[[ Data, beginning ]]
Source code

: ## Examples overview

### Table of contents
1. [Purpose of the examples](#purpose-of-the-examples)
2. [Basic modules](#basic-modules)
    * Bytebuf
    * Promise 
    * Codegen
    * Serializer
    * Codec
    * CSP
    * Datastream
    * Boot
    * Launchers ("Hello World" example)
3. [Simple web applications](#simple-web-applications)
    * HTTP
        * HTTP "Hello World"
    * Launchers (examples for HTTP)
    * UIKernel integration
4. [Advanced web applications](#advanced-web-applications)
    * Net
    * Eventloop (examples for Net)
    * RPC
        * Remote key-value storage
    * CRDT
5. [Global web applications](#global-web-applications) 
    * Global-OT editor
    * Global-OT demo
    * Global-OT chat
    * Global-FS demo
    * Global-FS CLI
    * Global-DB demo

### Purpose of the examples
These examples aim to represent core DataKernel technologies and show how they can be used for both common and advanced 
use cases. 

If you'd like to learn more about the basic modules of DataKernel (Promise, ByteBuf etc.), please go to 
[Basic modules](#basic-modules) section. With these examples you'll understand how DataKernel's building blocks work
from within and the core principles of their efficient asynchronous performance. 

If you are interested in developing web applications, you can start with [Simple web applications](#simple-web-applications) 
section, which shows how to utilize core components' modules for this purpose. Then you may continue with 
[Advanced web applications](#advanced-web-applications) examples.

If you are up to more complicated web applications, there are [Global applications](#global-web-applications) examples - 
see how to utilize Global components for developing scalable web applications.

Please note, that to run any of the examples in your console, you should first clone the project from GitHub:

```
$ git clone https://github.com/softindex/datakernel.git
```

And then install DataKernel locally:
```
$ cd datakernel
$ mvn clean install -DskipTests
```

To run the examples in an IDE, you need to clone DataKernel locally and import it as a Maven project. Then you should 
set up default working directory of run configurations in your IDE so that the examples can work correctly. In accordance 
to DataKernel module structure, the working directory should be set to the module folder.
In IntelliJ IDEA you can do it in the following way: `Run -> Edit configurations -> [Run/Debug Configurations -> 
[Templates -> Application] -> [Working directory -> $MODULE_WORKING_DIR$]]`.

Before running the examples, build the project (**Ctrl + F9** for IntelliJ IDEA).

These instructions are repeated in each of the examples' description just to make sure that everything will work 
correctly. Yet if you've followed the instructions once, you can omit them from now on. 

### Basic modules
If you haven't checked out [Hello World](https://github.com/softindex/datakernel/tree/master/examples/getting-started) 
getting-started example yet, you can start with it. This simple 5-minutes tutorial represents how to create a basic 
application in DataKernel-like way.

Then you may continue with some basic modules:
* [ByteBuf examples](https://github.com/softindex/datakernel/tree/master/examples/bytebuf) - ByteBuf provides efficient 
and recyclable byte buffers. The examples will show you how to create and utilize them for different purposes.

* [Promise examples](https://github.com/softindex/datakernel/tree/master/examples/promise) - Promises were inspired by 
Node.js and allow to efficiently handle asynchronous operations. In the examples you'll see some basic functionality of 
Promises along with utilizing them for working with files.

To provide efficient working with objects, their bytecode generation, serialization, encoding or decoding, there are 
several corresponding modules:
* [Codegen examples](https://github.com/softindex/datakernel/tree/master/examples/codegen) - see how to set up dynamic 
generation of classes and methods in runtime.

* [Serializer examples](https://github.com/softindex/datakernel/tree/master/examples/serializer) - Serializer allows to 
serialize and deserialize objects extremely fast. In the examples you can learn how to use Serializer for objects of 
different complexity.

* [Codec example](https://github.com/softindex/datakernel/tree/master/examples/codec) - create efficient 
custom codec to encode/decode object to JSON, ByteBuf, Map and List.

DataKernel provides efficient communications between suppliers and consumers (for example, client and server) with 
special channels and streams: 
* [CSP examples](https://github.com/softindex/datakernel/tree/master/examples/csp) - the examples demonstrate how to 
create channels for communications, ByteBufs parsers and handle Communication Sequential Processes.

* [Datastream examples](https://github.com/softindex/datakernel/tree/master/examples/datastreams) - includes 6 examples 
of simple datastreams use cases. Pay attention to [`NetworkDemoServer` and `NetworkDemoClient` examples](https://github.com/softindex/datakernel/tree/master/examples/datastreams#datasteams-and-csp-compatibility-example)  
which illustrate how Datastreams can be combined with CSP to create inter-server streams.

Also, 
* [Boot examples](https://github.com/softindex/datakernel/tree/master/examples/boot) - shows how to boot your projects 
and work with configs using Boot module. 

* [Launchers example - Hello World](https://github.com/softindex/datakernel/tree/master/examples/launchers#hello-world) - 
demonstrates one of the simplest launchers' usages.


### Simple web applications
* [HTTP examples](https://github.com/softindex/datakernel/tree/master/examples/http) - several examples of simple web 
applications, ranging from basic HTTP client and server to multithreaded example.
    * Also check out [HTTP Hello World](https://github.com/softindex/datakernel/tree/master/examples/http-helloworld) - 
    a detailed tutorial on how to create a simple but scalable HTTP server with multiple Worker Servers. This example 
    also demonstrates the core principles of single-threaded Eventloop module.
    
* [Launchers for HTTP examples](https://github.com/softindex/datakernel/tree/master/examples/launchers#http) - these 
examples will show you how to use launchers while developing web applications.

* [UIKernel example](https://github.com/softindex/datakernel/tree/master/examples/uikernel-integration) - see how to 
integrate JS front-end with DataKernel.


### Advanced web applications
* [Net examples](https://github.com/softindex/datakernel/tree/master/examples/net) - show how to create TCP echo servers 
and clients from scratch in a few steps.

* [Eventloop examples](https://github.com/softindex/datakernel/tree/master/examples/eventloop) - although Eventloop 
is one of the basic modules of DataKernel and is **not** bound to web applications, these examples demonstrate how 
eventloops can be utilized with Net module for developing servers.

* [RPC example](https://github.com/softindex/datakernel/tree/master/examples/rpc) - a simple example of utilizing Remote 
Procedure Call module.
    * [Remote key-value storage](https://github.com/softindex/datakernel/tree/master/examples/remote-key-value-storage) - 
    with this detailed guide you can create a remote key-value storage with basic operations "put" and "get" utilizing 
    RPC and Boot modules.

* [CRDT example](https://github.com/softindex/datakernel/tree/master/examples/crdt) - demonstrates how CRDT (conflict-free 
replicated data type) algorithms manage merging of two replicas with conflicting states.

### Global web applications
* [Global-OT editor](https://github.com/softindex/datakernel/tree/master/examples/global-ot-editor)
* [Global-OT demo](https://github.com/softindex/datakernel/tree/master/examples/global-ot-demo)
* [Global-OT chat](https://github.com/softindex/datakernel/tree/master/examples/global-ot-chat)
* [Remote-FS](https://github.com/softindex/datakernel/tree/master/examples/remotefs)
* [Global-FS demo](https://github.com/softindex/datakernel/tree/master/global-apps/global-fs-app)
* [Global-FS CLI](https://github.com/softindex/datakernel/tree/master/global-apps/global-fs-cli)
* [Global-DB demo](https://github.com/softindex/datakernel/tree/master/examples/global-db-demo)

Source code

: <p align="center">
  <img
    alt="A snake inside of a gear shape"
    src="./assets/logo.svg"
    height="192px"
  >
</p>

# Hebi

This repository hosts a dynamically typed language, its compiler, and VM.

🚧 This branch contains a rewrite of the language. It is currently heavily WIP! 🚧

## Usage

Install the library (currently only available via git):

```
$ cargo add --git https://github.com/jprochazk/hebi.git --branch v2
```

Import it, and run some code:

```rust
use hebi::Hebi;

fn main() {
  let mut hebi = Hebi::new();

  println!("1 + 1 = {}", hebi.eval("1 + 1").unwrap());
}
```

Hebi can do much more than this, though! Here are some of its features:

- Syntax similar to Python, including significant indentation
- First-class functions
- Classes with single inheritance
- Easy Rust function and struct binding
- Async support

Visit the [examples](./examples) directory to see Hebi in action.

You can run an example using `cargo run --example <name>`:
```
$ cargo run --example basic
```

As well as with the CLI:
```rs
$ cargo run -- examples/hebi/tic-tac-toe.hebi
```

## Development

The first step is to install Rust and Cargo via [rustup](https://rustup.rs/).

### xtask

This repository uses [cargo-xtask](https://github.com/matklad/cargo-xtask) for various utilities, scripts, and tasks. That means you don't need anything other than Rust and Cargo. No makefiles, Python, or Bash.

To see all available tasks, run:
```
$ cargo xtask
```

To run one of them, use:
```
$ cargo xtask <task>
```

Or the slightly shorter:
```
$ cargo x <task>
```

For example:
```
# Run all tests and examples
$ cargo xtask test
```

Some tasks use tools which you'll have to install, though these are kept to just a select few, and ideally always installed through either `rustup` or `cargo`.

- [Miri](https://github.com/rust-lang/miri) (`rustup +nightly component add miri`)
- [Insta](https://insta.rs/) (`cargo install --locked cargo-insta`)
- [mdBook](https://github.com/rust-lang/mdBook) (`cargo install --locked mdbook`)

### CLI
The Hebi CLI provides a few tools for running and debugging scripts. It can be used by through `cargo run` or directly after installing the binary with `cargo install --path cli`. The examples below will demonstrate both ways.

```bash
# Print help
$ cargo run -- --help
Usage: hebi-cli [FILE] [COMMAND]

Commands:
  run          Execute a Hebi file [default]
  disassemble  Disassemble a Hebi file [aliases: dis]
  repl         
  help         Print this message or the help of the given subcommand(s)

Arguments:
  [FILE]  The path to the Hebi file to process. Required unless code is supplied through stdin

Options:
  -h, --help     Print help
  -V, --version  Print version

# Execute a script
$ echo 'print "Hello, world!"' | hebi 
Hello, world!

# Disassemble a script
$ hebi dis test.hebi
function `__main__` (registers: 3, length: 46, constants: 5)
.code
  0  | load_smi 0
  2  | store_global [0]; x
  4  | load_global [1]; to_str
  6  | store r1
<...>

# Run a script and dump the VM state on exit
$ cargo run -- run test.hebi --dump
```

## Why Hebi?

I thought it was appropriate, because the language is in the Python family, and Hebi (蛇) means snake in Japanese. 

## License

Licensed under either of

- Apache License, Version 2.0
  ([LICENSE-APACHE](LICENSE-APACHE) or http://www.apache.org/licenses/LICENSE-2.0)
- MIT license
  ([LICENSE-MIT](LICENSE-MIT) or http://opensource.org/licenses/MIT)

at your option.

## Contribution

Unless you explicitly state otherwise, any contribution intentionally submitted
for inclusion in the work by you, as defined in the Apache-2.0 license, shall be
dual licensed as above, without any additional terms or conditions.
[[ Data, end ]]
The lines needed run from the first line of the data through the line containing "set up default"; give them again exactly and nothing else.

Problem solution:
Source code

: ## Examples overview

### Table of contents
1. [Purpose of the examples](#purpose-of-the-examples)
2. [Basic modules](#basic-modules)
    * Bytebuf
    * Promise 
    * Codegen
    * Serializer
    * Codec
    * CSP
    * Datastream
    * Boot
    * Launchers ("Hello World" example)
3. [Simple web applications](#simple-web-applications)
    * HTTP
        * HTTP "Hello World"
    * Launchers (examples for HTTP)
    * UIKernel integration
4. [Advanced web applications](#advanced-web-applications)
    * Net
    * Eventloop (examples for Net)
    * RPC
        * Remote key-value storage
    * CRDT
5. [Global web applications](#global-web-applications) 
    * Global-OT editor
    * Global-OT demo
    * Global-OT chat
    * Global-FS demo
    * Global-FS CLI
    * Global-DB demo

### Purpose of the examples
These examples aim to represent core DataKernel technologies and show how they can be used for both common and advanced 
use cases. 

If you'd like to learn more about the basic modules of DataKernel (Promise, ByteBuf etc.), please go to 
[Basic modules](#basic-modules) section. With these examples you'll understand how DataKernel's building blocks work
from within and the core principles of their efficient asynchronous performance. 

If you are interested in developing web applications, you can start with [Simple web applications](#simple-web-applications) 
section, which shows how to utilize core components' modules for this purpose. Then you may continue with 
[Advanced web applications](#advanced-web-applications) examples.

If you are up to more complicated web applications, there are [Global applications](#global-web-applications) examples - 
see how to utilize Global components for developing scalable web applications.

Please note, that to run any of the examples in your console, you should first clone the project from GitHub:

```
$ git clone https://github.com/softindex/datakernel.git
```

And then install DataKernel locally:
```
$ cd datakernel
$ mvn clean install -DskipTests
```

To run the examples in an IDE, you need to clone DataKernel locally and import it as a Maven project. Then you should 
set up default working directory of run configurations in your IDE so that the examples can work correctly. In accordance 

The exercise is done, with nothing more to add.